Le roman est aussi une plongée dans le milieu intellectuel du début années 80. Il y a pléthore de penseurs à cette époque : Foucault, Lacan, Bourdieu, Derrida, Althusser, Barthes, Lévi-Strauss, Deleuze, Guattari, le jeune Bernard-Henri Lévy , le couple Sollers & Kristeva, etc. On retrouve également des hommes politiques : le Président Giscard accompagné des deux Michel : Poniatowski et d'Ornano ; Mitterrand, pas encore candidat, et sa garde rapprochée : Lang, Moati, Fabius, Attali, Debray, Badinter. Laurent Binet traite toutes ces personnalités sous le trait de la caricature, les petits défauts sont agrandis au centuple. C'est souvent efficace, drôle, irrévérencieux, parfois non. Dans cette histoire, si Althusser étrangle son épouse, Hélène, ce n'est pas dans un accès de démence, mais c'est parce qu'elle a jeté par mégarde une copie de la « septième fonction ». Il est vrai qu'avec Laurent Binet, la frontière entre la fiction et la réalité est souvent floue. Il joue avec ses personnages, fictifs ou réels, vivants ou morts, et n'hésite donc pas à détourner des faits avérés d'une biographie. L'événement qui lance le roman en est la preuve. Si Barthes a bien été victime d'un accident de la circulation, l'auteur y voit une faille dans laquelle projeter ses hypothèses et un début d'intrigue. La fiction est grossie et veut apparaître en tant que telle. L'auteur joue avec ses personnages fictifs, principalement Simon, qui prend parfois conscience d'être enfermé dans un roman, sentiment si angoissant qu'il en arrive à défier son romancier/créateur. le roman est rédigé sous le patronage d'Umberto Eco dont il reprend le terme de « surnuméraire ». Les personnages ont une existence fictive mais non réelle, même s'ils sont inspirés de personnalités réelles…

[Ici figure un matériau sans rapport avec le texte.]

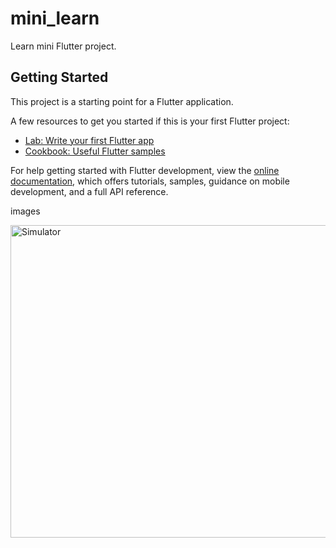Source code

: # mini_learn

Learn mini Flutter project.

## Getting Started

This project is a starting point for a Flutter application.

A few resources to get you started if this is your first Flutter project:

- [Lab: Write your first Flutter app](https://docs.flutter.dev/get-started/codelab)
- [Cookbook: Useful Flutter samples](https://docs.flutter.dev/cookbook)

For help getting started with Flutter development, view the
[online documentation](https://docs.flutter.dev/), which offers tutorials,
samples, guidance on mobile development, and a full API reference.

images

<img width="800" height="500" alt="Simulator" src="https://github.com/ndridm2/mini_learn_carousel/assets/64353589/4fd5f02c-d94a-4871-8400-216f26941df5">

« La septième fonction du langage » un roman brillant, léger et érudit, qui a le mérite de divertir son lecteur en dissertant sur l'illocutoire et le perlocutoire. C'est la nostalgie d'une époque où les intellectuels étaient à l'avant-garde de la pensée, où les débats étaient nombreux et riches.C'est aussi un rappel sur les pouvoirs du langage et ses dangers : (Renaud cite Binet qui fait parler Eco qui fait parler Machiavel...) ""Machiavel explique au Prince que ce n'est pas par la force mais par la crainte qu'on gouverne, et ce n'est pas la même chose : la crainte est le produit du discours sur la force. Allora, celui qui maîtrise le discours, par sa capacité à susciter la crainte et l'amour, est virtuellement le maître du monde.""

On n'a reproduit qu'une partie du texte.